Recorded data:
==*==
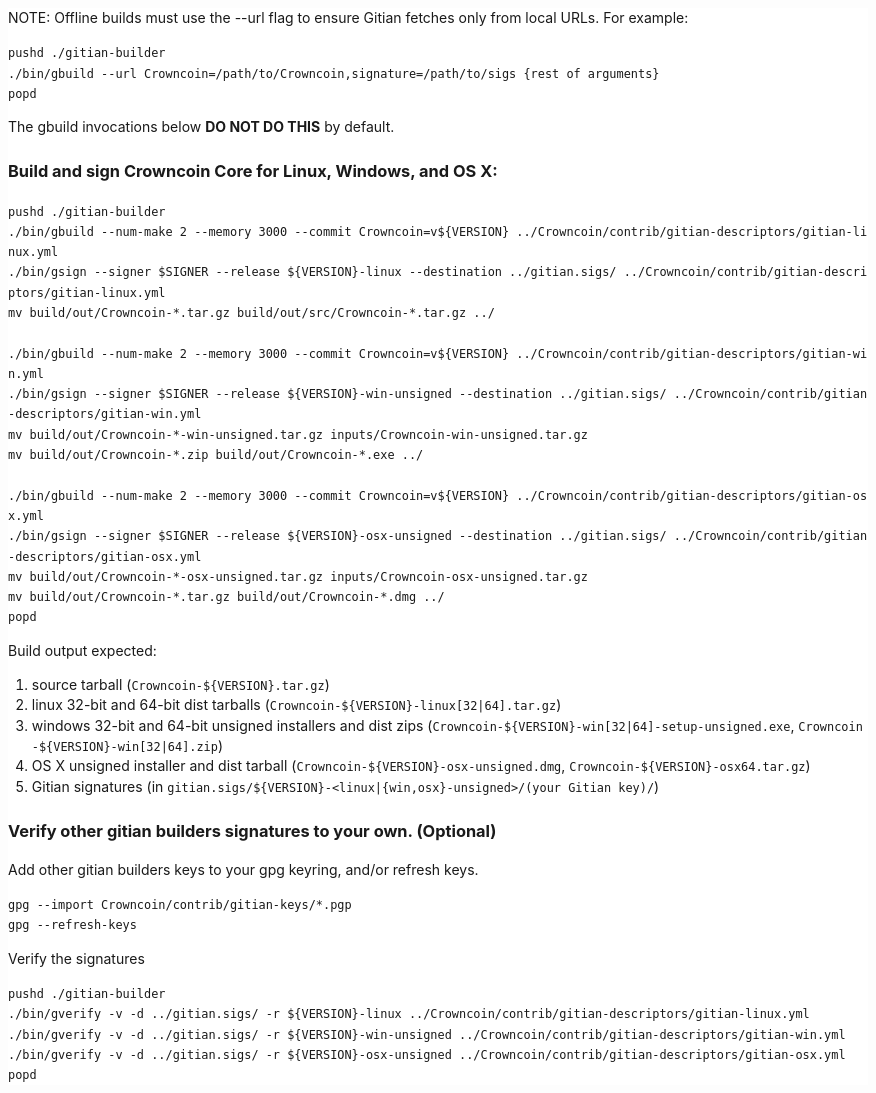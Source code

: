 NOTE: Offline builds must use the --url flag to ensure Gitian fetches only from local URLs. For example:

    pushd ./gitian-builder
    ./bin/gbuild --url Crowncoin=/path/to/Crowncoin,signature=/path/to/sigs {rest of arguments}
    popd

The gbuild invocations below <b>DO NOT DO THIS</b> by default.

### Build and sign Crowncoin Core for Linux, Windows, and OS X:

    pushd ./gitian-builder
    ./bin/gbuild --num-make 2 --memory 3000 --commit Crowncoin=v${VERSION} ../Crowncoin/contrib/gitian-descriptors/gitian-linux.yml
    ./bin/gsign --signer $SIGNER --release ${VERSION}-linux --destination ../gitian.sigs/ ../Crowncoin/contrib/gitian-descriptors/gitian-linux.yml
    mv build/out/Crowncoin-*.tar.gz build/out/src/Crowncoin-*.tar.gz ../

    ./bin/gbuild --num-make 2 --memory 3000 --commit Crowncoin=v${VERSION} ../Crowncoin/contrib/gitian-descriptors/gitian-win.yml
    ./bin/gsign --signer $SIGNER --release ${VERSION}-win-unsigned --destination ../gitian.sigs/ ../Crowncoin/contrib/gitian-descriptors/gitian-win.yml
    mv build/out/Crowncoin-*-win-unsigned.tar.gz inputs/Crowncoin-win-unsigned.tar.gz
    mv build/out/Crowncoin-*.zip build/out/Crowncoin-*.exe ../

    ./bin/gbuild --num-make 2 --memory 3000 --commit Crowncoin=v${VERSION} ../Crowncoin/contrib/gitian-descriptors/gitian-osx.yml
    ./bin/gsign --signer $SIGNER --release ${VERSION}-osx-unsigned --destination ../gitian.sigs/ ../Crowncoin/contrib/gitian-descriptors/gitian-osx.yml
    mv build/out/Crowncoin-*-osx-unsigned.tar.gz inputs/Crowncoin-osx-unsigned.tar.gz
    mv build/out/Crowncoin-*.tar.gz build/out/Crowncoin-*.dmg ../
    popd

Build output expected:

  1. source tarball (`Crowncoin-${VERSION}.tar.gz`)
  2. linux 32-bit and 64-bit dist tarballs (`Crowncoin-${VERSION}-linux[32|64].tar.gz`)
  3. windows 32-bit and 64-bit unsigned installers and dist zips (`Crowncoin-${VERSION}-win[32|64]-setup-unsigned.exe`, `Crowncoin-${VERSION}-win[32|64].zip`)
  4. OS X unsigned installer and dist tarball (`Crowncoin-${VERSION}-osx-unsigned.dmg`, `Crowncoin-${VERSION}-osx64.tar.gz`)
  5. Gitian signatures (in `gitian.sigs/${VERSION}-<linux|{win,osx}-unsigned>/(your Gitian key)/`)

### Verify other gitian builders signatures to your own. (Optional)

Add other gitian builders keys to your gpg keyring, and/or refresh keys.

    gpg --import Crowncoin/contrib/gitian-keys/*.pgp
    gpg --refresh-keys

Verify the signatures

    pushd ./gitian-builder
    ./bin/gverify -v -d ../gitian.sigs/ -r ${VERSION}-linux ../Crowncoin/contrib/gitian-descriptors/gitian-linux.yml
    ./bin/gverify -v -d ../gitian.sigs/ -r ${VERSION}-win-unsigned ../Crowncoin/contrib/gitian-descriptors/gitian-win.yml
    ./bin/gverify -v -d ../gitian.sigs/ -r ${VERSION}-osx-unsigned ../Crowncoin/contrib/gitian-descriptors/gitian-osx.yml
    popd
==*==
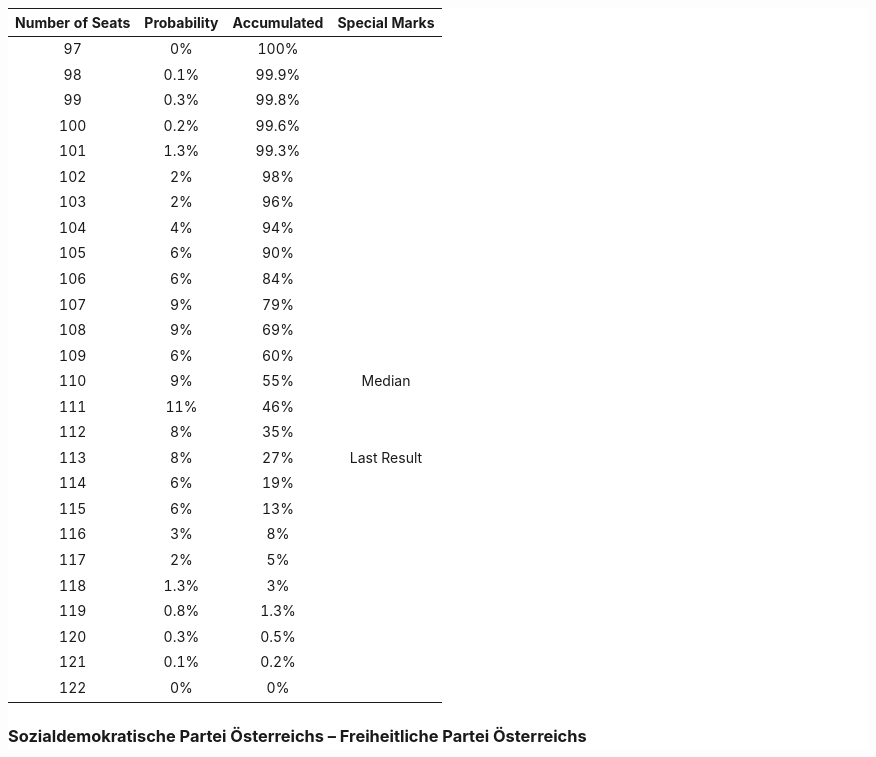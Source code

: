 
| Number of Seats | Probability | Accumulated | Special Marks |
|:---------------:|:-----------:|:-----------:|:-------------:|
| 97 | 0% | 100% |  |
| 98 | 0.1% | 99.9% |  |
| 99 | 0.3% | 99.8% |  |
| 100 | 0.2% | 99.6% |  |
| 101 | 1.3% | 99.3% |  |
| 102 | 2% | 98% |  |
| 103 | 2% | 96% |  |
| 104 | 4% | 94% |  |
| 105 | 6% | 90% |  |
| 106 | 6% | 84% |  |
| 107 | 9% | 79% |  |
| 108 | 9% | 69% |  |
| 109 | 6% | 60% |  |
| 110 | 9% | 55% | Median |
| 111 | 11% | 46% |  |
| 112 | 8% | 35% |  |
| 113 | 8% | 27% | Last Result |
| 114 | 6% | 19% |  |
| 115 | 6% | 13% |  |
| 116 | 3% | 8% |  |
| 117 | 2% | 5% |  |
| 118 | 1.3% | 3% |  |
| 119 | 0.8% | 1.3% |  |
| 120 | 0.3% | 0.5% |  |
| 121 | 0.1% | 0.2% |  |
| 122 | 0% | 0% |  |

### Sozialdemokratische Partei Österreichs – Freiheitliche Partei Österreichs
==*==
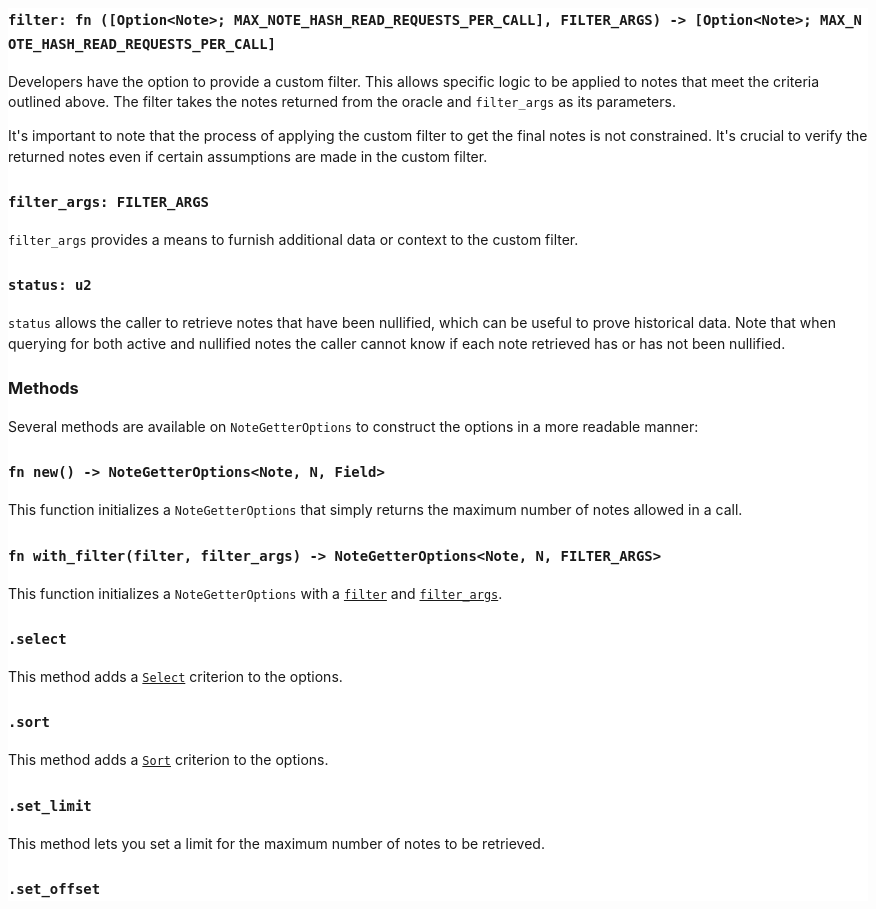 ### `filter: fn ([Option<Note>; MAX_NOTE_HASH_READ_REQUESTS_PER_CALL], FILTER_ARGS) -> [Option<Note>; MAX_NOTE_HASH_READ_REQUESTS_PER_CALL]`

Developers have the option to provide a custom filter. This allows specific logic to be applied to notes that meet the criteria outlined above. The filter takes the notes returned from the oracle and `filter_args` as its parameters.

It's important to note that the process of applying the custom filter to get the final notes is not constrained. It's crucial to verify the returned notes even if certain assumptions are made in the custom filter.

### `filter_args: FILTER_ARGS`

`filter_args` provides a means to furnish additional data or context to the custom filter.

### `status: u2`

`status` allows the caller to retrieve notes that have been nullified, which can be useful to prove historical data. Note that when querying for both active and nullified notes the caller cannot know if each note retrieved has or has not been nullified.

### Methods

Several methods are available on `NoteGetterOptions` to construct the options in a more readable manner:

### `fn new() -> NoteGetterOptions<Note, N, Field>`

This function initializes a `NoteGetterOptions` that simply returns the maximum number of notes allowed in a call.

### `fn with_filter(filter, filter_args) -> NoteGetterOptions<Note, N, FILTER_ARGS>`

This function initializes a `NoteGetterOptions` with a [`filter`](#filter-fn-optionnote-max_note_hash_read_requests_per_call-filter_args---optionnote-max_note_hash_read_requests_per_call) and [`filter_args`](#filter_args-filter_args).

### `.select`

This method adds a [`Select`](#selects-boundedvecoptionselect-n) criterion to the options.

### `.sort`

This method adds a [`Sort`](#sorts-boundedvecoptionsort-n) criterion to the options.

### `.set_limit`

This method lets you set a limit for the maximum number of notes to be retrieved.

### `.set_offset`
==*==
▶ Work to complete
Within the data above, the span starting at the line containing "118 | 1.3% |" and ending at the line containing "### Sozialdemokratische Partei" is to be retyped exactly, with no other lines.

▶ Solution for this exercise
| 118 | 1.3% | 3% |  |
| 119 | 0.8% | 1.3% |  |
| 120 | 0.3% | 0.5% |  |
| 121 | 0.1% | 0.2% |  |
| 122 | 0% | 0% |  |

### Sozialdemokratische Partei Österreichs – Freiheitliche Partei Österreichs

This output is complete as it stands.